Assignment: The answer is a stretch of the material below, returned exactly: the line containing "Some other theories", the line containing "Null_Touches.csv was created", and all lines between.

Data for this task:
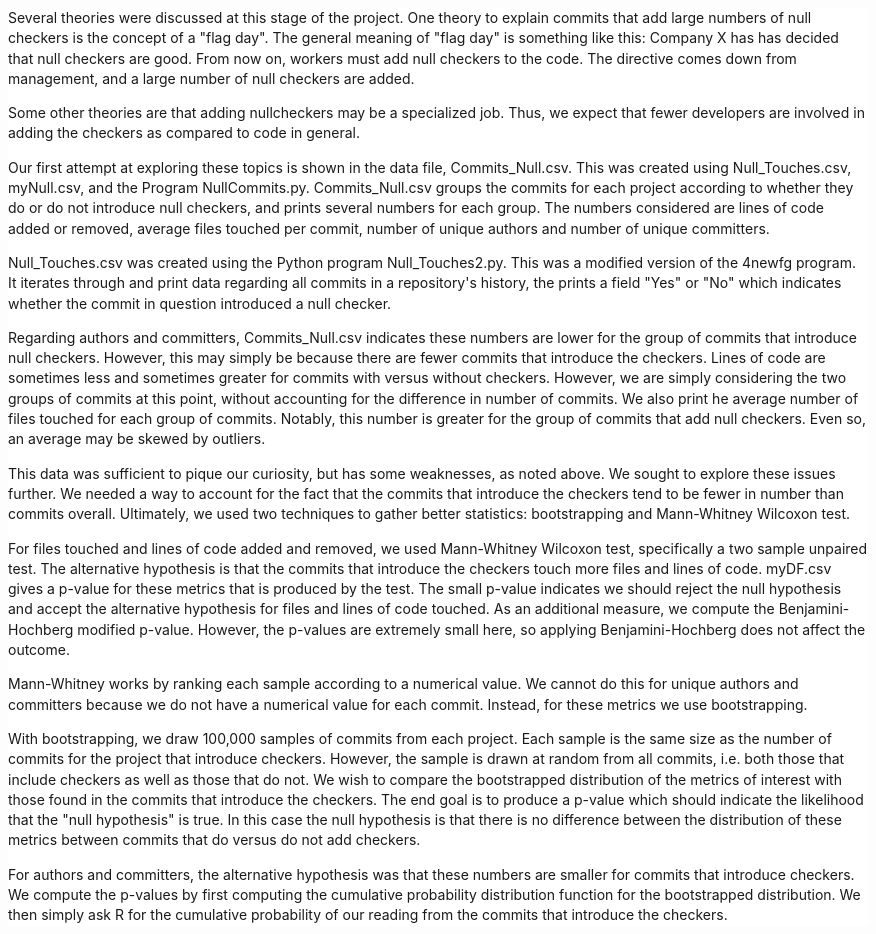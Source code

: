 Several theories were discussed at this stage of the project.  One theory to explain commits that add large numbers of null checkers is the concept of a "flag day".  The general meaning of "flag day" is something like this: Company X has has decided that null checkers are good.  From now on, workers must add null checkers to the code.  The directive comes down from management, and a large number of null checkers are added.

Some other theories are that adding nullcheckers may be a specialized job.  Thus, we expect that fewer developers are involved in adding the checkers as compared to code in general.

Our first attempt at exploring these topics is shown in the data file, Commits_Null.csv.  This was created using Null_Touches.csv, myNull.csv, and the Program NullCommits.py.  Commits_Null.csv groups the commits for each project according to whether they do or do not introduce null checkers, and prints several numbers for each group.  The numbers considered are lines of code added or removed, average files touched per commit, number of unique authors and number of unique committers.  

Null_Touches.csv was created using the Python program Null_Touches2.py.  This was a modified version of the 4newfg program. It iterates through and print data regarding all commits in a repository's history, the prints a field "Yes" or "No" which indicates whether the commit in question introduced a null checker.

Regarding authors and committers, Commits_Null.csv indicates these numbers are lower for the group of commits that introduce null checkers.  However, this may simply be because there are fewer commits that introduce the checkers.  Lines of code are sometimes less and sometimes greater for commits with versus without checkers.  However, we are simply considering the two groups of commits at this point, without accounting for the difference in number of commits.   We also print he average number of files touched for each group of commits.  Notably, this number is greater for the group of commits that add null checkers.  Even so, an average may be skewed by outliers.

This data was sufficient to pique our curiosity, but has some weaknesses, as noted above.  We sought to explore these issues further.  We needed a way to account for the fact that the commits that introduce the checkers tend to be fewer in number than commits overall.  Ultimately, we used two techniques to gather better statistics: bootstrapping and Mann-Whitney Wilcoxon test.  

For files touched and lines of code added and removed, we used Mann-Whitney Wilcoxon test, specifically a two sample unpaired test.  The alternative hypothesis is that the commits that introduce the checkers touch more files and lines of code.  myDF.csv gives a p-value for these metrics that is produced by the test.  The small p-value indicates we should reject the null hypothesis and accept the alternative hypothesis for files and lines of code touched.  As an additional measure, we compute the Benjamini-Hochberg modified p-value.  However, the p-values are extremely small here, so applying Benjamini-Hochberg does not affect the outcome.

Mann-Whitney works by ranking each sample according to a numerical value.  We cannot do this for unique authors and committers because we do not have a numerical value for each commit.  Instead, for these metrics we use bootstrapping.

With bootstrapping, we draw 100,000 samples of commits from each project.  Each sample is the same size as the number of commits for the project that introduce checkers.  However, the sample is drawn at random from all commits, i.e. both those that include checkers as well as those that do not.  We wish to compare the bootstrapped distribution of the metrics of interest with those found in the commits that introduce the checkers.  The end goal is to produce a p-value which should indicate the likelihood that the "null hypothesis" is true.  In this case the null hypothesis is that there is no difference between the distribution of these metrics between commits that do versus do not add checkers.

For authors and committers, the alternative hypothesis was that these numbers are smaller for commits that introduce checkers.  We compute the p-values by first computing the cumulative probability distribution function for the bootstrapped distribution.  We then simply ask R for the cumulative probability of our reading from the commits that introduce the checkers.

Result:
Some other theories are that adding nullcheckers may be a specialized job.  Thus, we expect that fewer developers are involved in adding the checkers as compared to code in general.

Our first attempt at exploring these topics is shown in the data file, Commits_Null.csv.  This was created using Null_Touches.csv, myNull.csv, and the Program NullCommits.py.  Commits_Null.csv groups the commits for each project according to whether they do or do not introduce null checkers, and prints several numbers for each group.  The numbers considered are lines of code added or removed, average files touched per commit, number of unique authors and number of unique committers.  

Null_Touches.csv was created using the Python program Null_Touches2.py.  This was a modified version of the 4newfg program. It iterates through and print data regarding all commits in a repository's history, the prints a field "Yes" or "No" which indicates whether the commit in question introduced a null checker.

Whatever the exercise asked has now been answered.